Refactoring with Monads

by Mark Tomko on Aug 07, 2018

technical

I was recently cleaning up some Scala code I’d written a few months ago when I realized I had been structuring code in a very confusing way for a very long time. At work, we’ve been trying to untangle the knots of code that get written by different authors at different times, as requirements inevitably evolve. We all know that code should be made up of short, easily digestible functions but we don’t always get guidance on how to achieve that. In the presence of error handling and nested data structures, the problem gets even harder.

The goal of this blog post is to describe a concrete strategy for structuring code so that the overall flow of control is clear to the reader, even months later; and so the smaller pieces are both digestible and testable. I’ll start by giving an example function, operating on some nested data types. Then I’ll explore some ways to break it into smaller pieces. The key insight is that we can use computational effects in the form of monads (more specifically, MonadError) to wrap smaller pieces and ultimately, compose them into an understandable sequence of computations.

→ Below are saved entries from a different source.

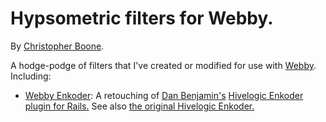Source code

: # Hypsometric filters for Webby.

By [Christopher Boone][Hpm].

A hodge-podge of filters that I've created or modified for use with [Webby][]. Including:

- [Webby Enkoder][]: A retouching of [Dan Benjamin's][Dan Benjamin] [Hivelogic Enkoder plugin for Rails.][h-e-r] See also [the original Hivelogic Enkoder.][h-e]


[Hpm]: http://hypsometry.com
[Webby]: http://github.com/TwP/webby
[Dan Benjamin]: http://github.com/dan
[h-e-r]: http://github.com/dan/hivelogic-enkoder-rails
[h-e]: http://hivelogic.com/enkoder
[Webby Enkoder]: http://github.com/cboone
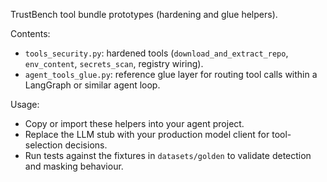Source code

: TrustBench tool bundle prototypes (hardening and glue helpers).

Contents:
- `tools_security.py`: hardened tools (`download_and_extract_repo`, `env_content`, `secrets_scan`, registry wiring).
- `agent_tools_glue.py`: reference glue layer for routing tool calls within a LangGraph or similar agent loop.

Usage:
- Copy or import these helpers into your agent project.
- Replace the LLM stub with your production model client for tool-selection decisions.
- Run tests against the fixtures in `datasets/golden` to validate detection and masking behaviour.
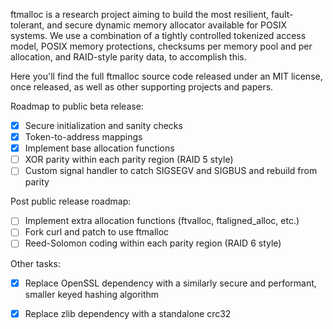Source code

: ftmalloc is a research project aiming to build the most resilient, fault-tolerant, and secure dynamic memory allocator available for POSIX systems.
We use a combination of a tightly controlled tokenized access model, POSIX memory protections, checksums per memory pool and per allocation, and RAID-style parity data, to accomplish this.

Here you'll find the full ftmalloc source code released under an MIT license, once released, as well as other supporting projects and papers.

Roadmap to public beta release:
- [x] Secure initialization and sanity checks
- [x] Token-to-address mappings
- [x] Implement base allocation functions
- [ ] XOR parity within each parity region (RAID 5 style)
- [ ] Custom signal handler to catch SIGSEGV and SIGBUS and rebuild from parity

Post public release roadmap:
- [ ] Implement extra allocation functions (ftvalloc, ftaligned_alloc, etc.)
- [ ] Fork curl and patch to use ftmalloc
- [ ] Reed-Solomon coding within each parity region (RAID 6 style)

Other tasks:
- [X] Replace OpenSSL dependency with a similarly secure and performant, smaller keyed hashing algorithm
- [x] Replace zlib dependency with a standalone crc32

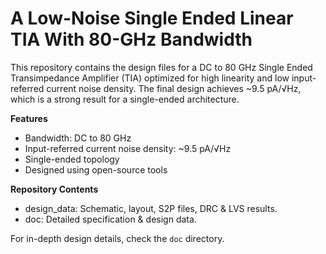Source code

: # A Low-Noise Single Ended Linear TIA With 80-GHz Bandwidth

This repository contains the design files for a DC to 80 GHz Single Ended Transimpedance Amplifier (TIA) optimized for high linearity and low input-referred current noise density. The final design achieves ~9.5 pA/√Hz, which is a strong result for a single-ended architecture.

**Features**
* Bandwidth: DC to 80 GHz
* Input-referred current noise density: ~9.5 pA/√Hz
* Single-ended topology
* Designed using open-source tools

**Repository Contents**
* design_data: Schematic, layout, S2P files, DRC & LVS results.
* doc: Detailed specification & design data.

For in-depth design details, check the `doc` directory.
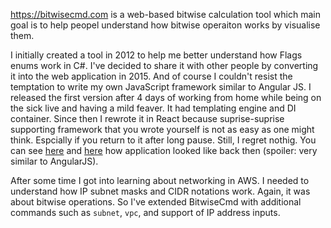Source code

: https://bitwisecmd.com is a web-based bitwise calculation tool which main goal is to help peopel understand how bitwise operaiton works by visualise them.

I initially created a tool in 2012 to help me better understand how Flags enums work in C#. I've decided to share it with other people by converting it into the web application in 2015. And of course I couldn't resist the temptation to write my own JavaScript framework similar to Angular JS. I released the first version after 4 days of working from home while being on the sick live and having a mild feaver. It had templating engine and DI container. Since then I rewrote it in React because suprise-suprise supporting framework that you wrote yourself is not as easy as one might think. Espcially if you return to it after long pause. Still, I regret nothig. You can see [here](https://github.com/BorysLevytskyi/BitwiseCmd/blob/a01ca1c67040312e7c7774705b0fe48296da10ac/src/index.html#L134-L145) and [here](https://github.com/BorysLevytskyi/BitwiseCmd/blob/a01ca1c67040312e7c7774705b0fe48296da10ac/src/js/app.js) how application looked like back then (spoiler: very similar to AngularJS).

After some time I got into learning about networking in AWS. I needed to understand how IP subnet masks and CIDR notations work. Again, it was about bitwise operations. So I've extended BitwiseCmd with additional commands such as `subnet`, `vpc`, and support of IP address inputs.
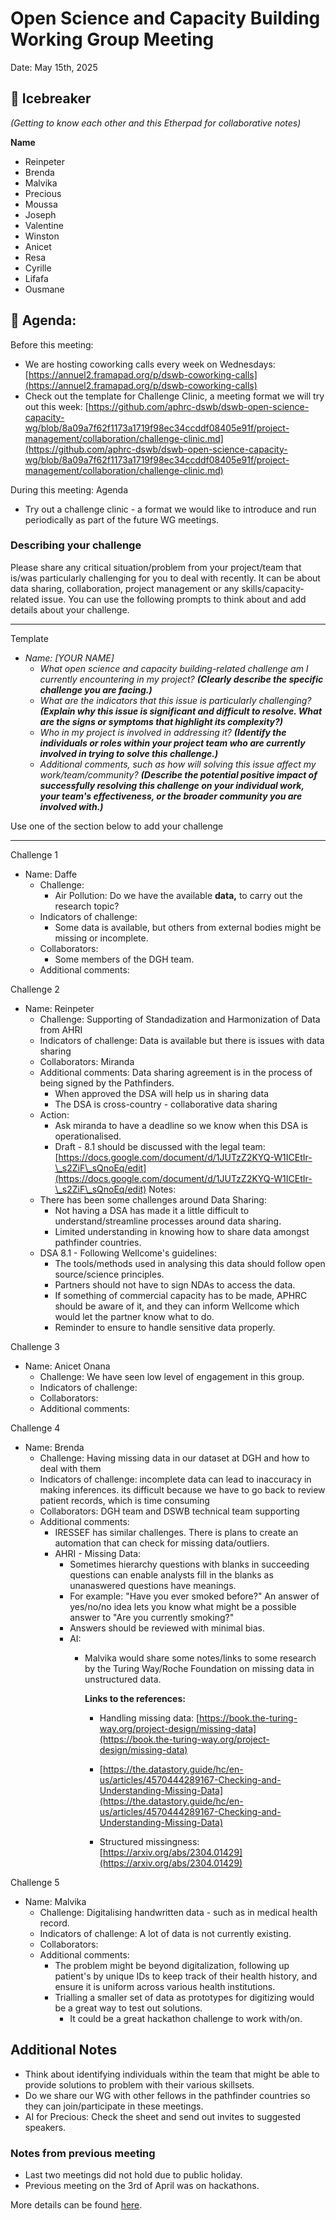 # Open Science and Capacity Building Working Group Meeting
 
Date: May 15th, 2025 
 
## 👋  Icebreaker 
 
*(Getting to know each other and this Etherpad for collaborative notes)*
 
**Name** 

   * Reinpeter
   * Brenda
   * Malvika
   * Precious
   * Moussa
   * Joseph
   * Valentine
   * Winston
   * Anicet
   * Resa
   * Cyrille
   * Lifafa
   * Ousmane

## 📣 Agenda:

Before this meeting:

   * We are hosting coworking calls every week on Wednesdays: [https://annuel2.framapad.org/p/dswb-coworking-calls](https://annuel2.framapad.org/p/dswb-coworking-calls)
   * Check out the template for Challenge Clinic, a meeting format we will try out this week: [https://github.com/aphrc-dswb/dswb-open-science-capacity-wg/blob/8a09a7f62f1173a1719f98ec34ccddf08405e91f/project-management/collaboration/challenge-clinic.md](https://github.com/aphrc-dswb/dswb-open-science-capacity-wg/blob/8a09a7f62f1173a1719f98ec34ccddf08405e91f/project-management/collaboration/challenge-clinic.md) 


During this meeting: Agenda

   * Try out a challenge clinic - a format we would like to introduce and run periodically as part of the future WG meetings.


### Describing your challenge

Please share any critical situation/problem from your project/team that is/was particularly challenging for you to deal with recently. It can be about data sharing, collaboration, project management or any skills/capacity-related issue. You can use the following prompts to think about and add details about your challenge.

---

Template

   * *Name: [YOUR NAME]*
       * *What open science and capacity building-related challenge am I currently encountering in my project? **(Clearly describe the specific challenge you are facing.)***
       * *What are the indicators that this issue is particularly challenging? **(Explain why this issue is significant and difficult to resolve. What are the signs or symptoms that highlight its complexity?)***
       * *Who in my project is involved in addressing it? **(Identify the individuals or roles within your project team who are currently involved in trying to solve this challenge.)***
       * *Additional comments, such as how will solving this issue affect my work/team/community? **(Describe the potential positive impact of successfully resolving this challenge on your individual work, your team's effectiveness, or the broader community you are involved with.)***


Use one of the section below to add your challenge

---

Challenge 1

   * Name: Daffe
       * Challenge: 
           * Air Pollution: Do we have the available **data,** to carry out the research topic? 
       * Indicators of challenge:
           * Some data is available, but others from external bodies might be missing or incomplete.
       * Collaborators:
           * Some members of the DGH team. 
       * Additional comments: 


Challenge 2

   * Name: Reinpeter
       * Challenge: Supporting of Standadization and Harmonization of  Data from AHRI
       * Indicators of challenge: Data is available but there is issues with data sharing
       * Collaborators: Miranda
       * Additional comments: Data sharing agreement is in the process of being signed by the Pathfinders.
           * When approved the DSA will help us in sharing data
           * The DSA is cross-country - collaborative data sharing
       * Action:
           * Ask miranda to have a deadline so we know when this DSA is operationalised.
           * Draft - 8.1 should be discussed with the legal team: [https://docs.google.com/document/d/1JUTzZ2KYQ-W1ICEtIr-\_s2ZiF\_sQnoEq/edit](https://docs.google.com/document/d/1JUTzZ2KYQ-W1ICEtIr-\_s2ZiF\_sQnoEq/edit)
Notes:
       * There has been some challenges around Data Sharing:
           * Not having a DSA has made it a little difficult to understand/streamline processes around data sharing. 
           * Limited understanding in knowing how to share data amongst pathfinder countries.
       * DSA 8.1 - Following Wellcome's guidelines:
           * The tools/methods used in analysing this data should follow open source/science principles.
           * Partners should not have to sign NDAs to access the data.  
           * If something of commercial capacity has to be made, APHRC should be aware of it, and they can inform Wellcome which would let the partner know what to do. 
           * Reminder to ensure to handle sensitive data properly.

Challenge 3

   * Name: Anicet Onana
       * Challenge: We have seen low level of engagement in this group.
       * Indicators of challenge:
       * Collaborators:
       * Additional comments: 

Challenge 4

   * Name: Brenda
       * Challenge: Having missing data in our dataset at DGH and how to deal with them
       * Indicators of challenge: incomplete data can lead to inaccuracy in making inferences. its difficult because we have to go back to review patient records, which is time consuming 
       * Collaborators: DGH team and DSWB technical team supporting 
       * Additional comments: 
           * IRESSEF has similar challenges. There is plans to create an automation that can check for missing data/outliers. 
           * AHRI - Missing Data:
               * Sometimes hierarchy questions with blanks in succeeding questions can enable analysts fill in the blanks as unanaswered questions have meanings.
               * For example: "Have you ever smoked before?" An answer of yes/no/no idea lets you know what might be a possible answer to "Are you currently smoking?"
               * Answers should be reviewed with minimal bias.
               * AI:
                   * Malvika would share some notes/links to some research by the Turing Way/Roche Foundation on missing data in unstructured data.
                     
                        **Links to the references:**
                        
                        - Handling missing data: [https://book.the-turing-way.org/project-design/missing-data](https://book.the-turing-way.org/project-design/missing-data)
                        
                        - [https://the.datastory.guide/hc/en-us/articles/4570444289167-Checking-and-Understanding-Missing-Data](https://the.datastory.guide/hc/en-us/articles/4570444289167-Checking-and-Understanding-Missing-Data)
                        
                        - Structured missingness: [https://arxiv.org/abs/2304.01429](https://arxiv.org/abs/2304.01429)

Challenge 5

   * Name: Malvika
       * Challenge: Digitalising handwritten data - such as in medical health record.
       * Indicators of challenge: A lot of data is not currently existing. 
       * Collaborators:
       * Additional comments: 
           * The problem might be beyond digitalization, following up patient's by unique IDs to keep track of their health history, and ensure it is uniform across various health institutions.
           * Trialling a smaller set of data as prototypes for digitizing would be a great way to test out solutions.
               * It could be a great hackathon challenge to work with/on. 

## Additional Notes

   * Think about identifying individuals within the team that might be able to provide solutions to problem with their various skillsets.
   * Do we share our WG with other fellows in the pathfinder countries so they can join/participate in these meetings.
   * AI for Precious: Check the sheet and send out invites to suggested speakers.

### Notes from previous meeting

   * Last two meetings did not hold due to public holiday.
   * Previous meeting on the 3rd of April was on hackathons. 

More details can be found [here](https://github.com/aphrc-dswb/dswb-open-science-capacity-wg/blob/main/project-management/wg-meetings/20250403-oscb-wg-notes.md).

Example domain: reading a catalog

Let’s not worry about MonadError yet, but instead look at some example code. Consider a situation where you need to translate data from one domain model to another one with different restrictions, and controlled vocabularies. This can happen in a number of places in a program, for instance reading a database or an HTTP request to construct a domain object.

Suppose we need to read an object from a relational database. Unfortunately, rows in the table may represent objects of a variety of types so we have to read the row and build up the object graph accordingly. This is the boundary between the weakly typed wilderness and the strongly typed world within our program.

Say our database table represents a library catalog, which might have print books and ebooks. We’d like to look up a book by ID and get back a nicely typed record.

Here’s a simple table

id title author format download_type
45 Programming In Haskell Hutton, Graham print null
46 Programming In Haskell Hutton, Graham ebook epub
49 Programming In Haskell Hutton, Graham ebook pdf

We can define a simple domain model:

sealed trait Format
case object Print extends Format
case object Digital extends Format
object Format {
  def fromString(s: String): Try[Format] = ???
}

sealed trait DownloadType
case object Epub extends DownloadType
case object Pdf extends DownloadType
object DownloadType {
  def fromString(s: String): Try[DownloadType] = ???
}

sealed trait Book extends Product with Serializable {
  def id: Int
  def title: String
  def author: String
  def format: Format
}

case class PrintBook(
    id: Int,
    title: String,
    author: String,
) extends Book {
  override val format: Format = Print
}

case class EBook(
    id: Int,
    title: String,
    author: String,
    downloadType: DownloadType
) extends Book {
  override val format: Format = Digital
}

We want to be able to define a method such as:

def findBookById(id: Int): Try[Book] = ???

Monolithic function

One trivial definition of findBookById might be:

import scala.util.{Failure, Success, Try}

def findBookById(id: Int): Try[Book] = {
  // unsafeQueryUnique returns a `Try[Row]`
  DB.unsafeQueryUnique(sql"""select * from catalog where id = $id""").flatMap { row =>
    // pick out the properties every book possesses
    val id = row[Int]("id")
    val title = row[String]("title")
    val author = row[String]("author")
    val formatStr = row[String]("format")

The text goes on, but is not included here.